Davis, who is always sublime, brings a great deal of intelligence, gravitas and heart to the role of Aibileen Clark, an older maid who has just lost her only son to a mill accident and has worked her whole life as maid and nanny, raising seventeen white children. When we meet her, Aibileen is mourning her son and working as the maid for Elizabeth Leefolt and her daughter Mae Mobley, a chubby, homely girl who is often neglected by her mother. Aibileen’s magical power is making young white children feel good about theyselves. Whenever Mae Mobley is feeling down, Aibileen chants, “You is kind. You is smart. You is important.” She showers the child with love and affection even while having to listen to young white women discuss black people as a subhuman species, deal with the indignity of using a bathroom outside of the main house, and while trying to cope with her grief. Magic, magic, magic. At the end of the movie, Aibileen offers her inspirational incantation to young Mae Mobley even after she is fired for an infraction she did not commit because that’s what the magical negro does—she uses her magic for her white charge and never for herself.
Spencer is also formidable as Minny Jackson, the “sassy” maid (where sassy is code for uppity), who works, at the beginning of the movie, for the petty, vindictive and socially powerful Hilly Holbrook (Bryce Dallas Howard), president of the Junior League. Hilly Holbrook’s claim to fame is among other cruelties, proposing an initiative ordering all white homes to provide separate bathrooms for the “colored” help. When Minny is fired from that job, where she uses her negro magic to look after Hilly’s elderly mother, she goes to work for Celia Foote. The women of the Junior League in Jackson ostracize Celia because she was pregnant when she married, is considered white trash and has committed other petty social sins. Minny uses her mystical negritude to help Celia cope with several miscarriages and learn how to cook and at the end of the movie, the narrative leads you to believe that Celia indirectly empowers Minny to leave her abusive husband as if a woman of Minny’s strength and character couldn’t do that on her own. Then Celia cooks a whole spread for Minny and allows the help to sit at her dining room table just like white folk, aww shucks. Minny asks, “I’m not losing my job?” and Celia’s husband says, “You have a job here for the rest of your life.” Minny, of course, beams gratefully because a lifetime of servitude to a white family, doing backbreaking work for terrible pay is like winning the lottery and the best a black woman could hope for in the alternate science fiction universe of The Help.
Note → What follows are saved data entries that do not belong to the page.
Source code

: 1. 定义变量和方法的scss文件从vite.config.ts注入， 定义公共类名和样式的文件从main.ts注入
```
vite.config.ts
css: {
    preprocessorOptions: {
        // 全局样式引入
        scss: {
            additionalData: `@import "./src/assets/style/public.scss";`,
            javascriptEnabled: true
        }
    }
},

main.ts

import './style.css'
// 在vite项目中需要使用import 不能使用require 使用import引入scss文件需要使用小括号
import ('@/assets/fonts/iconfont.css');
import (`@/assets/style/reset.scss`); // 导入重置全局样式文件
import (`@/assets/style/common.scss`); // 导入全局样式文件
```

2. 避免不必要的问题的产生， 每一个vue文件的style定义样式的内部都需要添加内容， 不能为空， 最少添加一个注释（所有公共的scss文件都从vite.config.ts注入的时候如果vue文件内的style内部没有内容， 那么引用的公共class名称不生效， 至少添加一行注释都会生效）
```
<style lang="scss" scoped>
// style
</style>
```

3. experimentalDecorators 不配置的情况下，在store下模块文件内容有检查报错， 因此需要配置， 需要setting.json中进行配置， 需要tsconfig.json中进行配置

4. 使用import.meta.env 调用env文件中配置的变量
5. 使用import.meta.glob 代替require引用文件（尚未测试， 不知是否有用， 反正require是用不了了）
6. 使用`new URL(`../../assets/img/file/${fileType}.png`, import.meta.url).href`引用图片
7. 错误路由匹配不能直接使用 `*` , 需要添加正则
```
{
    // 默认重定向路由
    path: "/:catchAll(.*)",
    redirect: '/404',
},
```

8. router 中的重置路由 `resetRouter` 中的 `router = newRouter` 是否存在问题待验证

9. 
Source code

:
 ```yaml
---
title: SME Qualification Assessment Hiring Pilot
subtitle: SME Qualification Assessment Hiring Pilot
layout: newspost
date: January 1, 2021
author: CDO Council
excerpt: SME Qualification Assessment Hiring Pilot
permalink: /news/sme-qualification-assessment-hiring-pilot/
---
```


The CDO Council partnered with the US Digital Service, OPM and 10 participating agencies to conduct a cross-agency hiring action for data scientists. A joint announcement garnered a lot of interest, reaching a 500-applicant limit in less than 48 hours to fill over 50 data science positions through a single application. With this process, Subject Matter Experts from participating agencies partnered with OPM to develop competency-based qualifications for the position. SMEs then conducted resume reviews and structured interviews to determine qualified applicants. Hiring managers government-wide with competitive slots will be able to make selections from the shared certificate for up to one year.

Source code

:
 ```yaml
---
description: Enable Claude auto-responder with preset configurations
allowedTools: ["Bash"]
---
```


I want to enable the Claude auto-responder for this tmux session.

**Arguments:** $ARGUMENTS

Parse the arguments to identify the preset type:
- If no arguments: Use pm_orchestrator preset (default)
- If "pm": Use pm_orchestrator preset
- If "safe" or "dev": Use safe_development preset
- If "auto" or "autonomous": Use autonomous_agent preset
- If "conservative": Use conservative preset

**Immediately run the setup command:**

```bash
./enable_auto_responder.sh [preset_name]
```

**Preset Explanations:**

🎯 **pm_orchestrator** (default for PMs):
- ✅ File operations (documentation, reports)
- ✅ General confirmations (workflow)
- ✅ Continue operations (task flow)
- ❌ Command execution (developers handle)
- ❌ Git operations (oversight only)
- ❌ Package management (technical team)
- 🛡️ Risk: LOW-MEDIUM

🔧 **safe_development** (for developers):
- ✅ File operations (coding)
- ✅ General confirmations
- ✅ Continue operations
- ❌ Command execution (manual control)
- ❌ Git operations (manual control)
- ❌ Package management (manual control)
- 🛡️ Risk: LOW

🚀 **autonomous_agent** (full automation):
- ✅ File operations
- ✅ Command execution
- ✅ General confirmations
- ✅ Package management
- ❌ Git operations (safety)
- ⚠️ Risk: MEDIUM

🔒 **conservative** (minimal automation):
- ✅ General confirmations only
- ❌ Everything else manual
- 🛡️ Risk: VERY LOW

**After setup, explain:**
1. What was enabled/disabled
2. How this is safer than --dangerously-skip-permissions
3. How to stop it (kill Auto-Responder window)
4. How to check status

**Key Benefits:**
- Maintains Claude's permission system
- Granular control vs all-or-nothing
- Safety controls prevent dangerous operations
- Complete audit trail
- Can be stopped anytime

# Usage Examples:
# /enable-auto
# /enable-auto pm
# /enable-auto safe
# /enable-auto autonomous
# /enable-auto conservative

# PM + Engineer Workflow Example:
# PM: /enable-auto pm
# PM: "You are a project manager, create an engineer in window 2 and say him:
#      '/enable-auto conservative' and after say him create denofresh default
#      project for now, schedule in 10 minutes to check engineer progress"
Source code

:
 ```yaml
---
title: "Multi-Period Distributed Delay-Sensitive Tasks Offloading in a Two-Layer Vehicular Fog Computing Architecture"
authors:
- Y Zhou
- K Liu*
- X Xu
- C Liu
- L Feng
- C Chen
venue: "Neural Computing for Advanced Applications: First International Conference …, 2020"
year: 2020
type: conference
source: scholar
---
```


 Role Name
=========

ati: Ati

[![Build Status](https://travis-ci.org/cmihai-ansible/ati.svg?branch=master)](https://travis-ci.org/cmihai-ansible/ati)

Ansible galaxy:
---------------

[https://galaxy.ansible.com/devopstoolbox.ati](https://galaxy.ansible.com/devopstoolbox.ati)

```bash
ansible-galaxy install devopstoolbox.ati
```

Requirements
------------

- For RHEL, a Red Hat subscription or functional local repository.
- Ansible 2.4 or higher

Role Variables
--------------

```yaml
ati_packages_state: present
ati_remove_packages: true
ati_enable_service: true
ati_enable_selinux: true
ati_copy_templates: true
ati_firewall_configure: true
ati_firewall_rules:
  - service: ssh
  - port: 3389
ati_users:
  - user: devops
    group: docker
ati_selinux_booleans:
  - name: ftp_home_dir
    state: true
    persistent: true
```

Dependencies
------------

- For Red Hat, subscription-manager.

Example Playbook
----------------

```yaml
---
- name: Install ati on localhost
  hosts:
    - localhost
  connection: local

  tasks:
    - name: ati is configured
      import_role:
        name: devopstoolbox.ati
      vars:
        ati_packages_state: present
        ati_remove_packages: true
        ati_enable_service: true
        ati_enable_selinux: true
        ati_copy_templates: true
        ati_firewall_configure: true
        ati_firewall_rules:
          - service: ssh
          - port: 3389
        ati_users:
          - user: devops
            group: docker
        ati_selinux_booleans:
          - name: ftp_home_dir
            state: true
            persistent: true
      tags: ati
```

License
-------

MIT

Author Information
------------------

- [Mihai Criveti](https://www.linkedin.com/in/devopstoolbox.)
Emma Stone plays Eugenia “Skeeter” Phelan who has just returned to Jackson after graduating from Ole Miss. She gets a job as an advice columnist for the local paper but she has bigger aspirations and a whole lot of gumption. We know this because she sasses her mother and doesn’t make finding a man her first priority, no. Her first priority is to give grown black women a voice. Being back in Jackson forces Skeeter to confront many of the social norms she has taken for granted for most of her life. While her friends baldly treat “the help,” terribly, Skeeter sits silently, rarely protests, but often frowns. Her frown lets us know that racism is very, very bad and that good Southern girls should be nice to their mammies. Skeeter gets the bright idea to tell the stories of the maids who spend their lives cleaning white people’s houses, raising white people’s babies. Stone is charming and believable even if the character she plays is willfully ignorant. The charm, though, grates because it is fairly obscene to imagine that this wet behind the ears lass would somehow guide the magical negroes to salvation through the spiritual cleansing of occupational confession. When Aibileen reminds Skeeter they shouldn’t be seen together, Skeeter briefly educates herself on Jim Crow laws and then ignores whatever she learned, imposing herself on Aibileen’s bewildering good will, urging Aibileen to share her story about what it’s really like to be a maid in Jackson, Mississippi, as if the truth were not plainly obvious. At the end of The Help, Skeeter offers to turn down her dream job in NYC so she can stay and “protect” Aibileen and Minny. We’re supposed to see this as a heartwarming gesture but it only brings the movie’s overall condescension into bitter relief.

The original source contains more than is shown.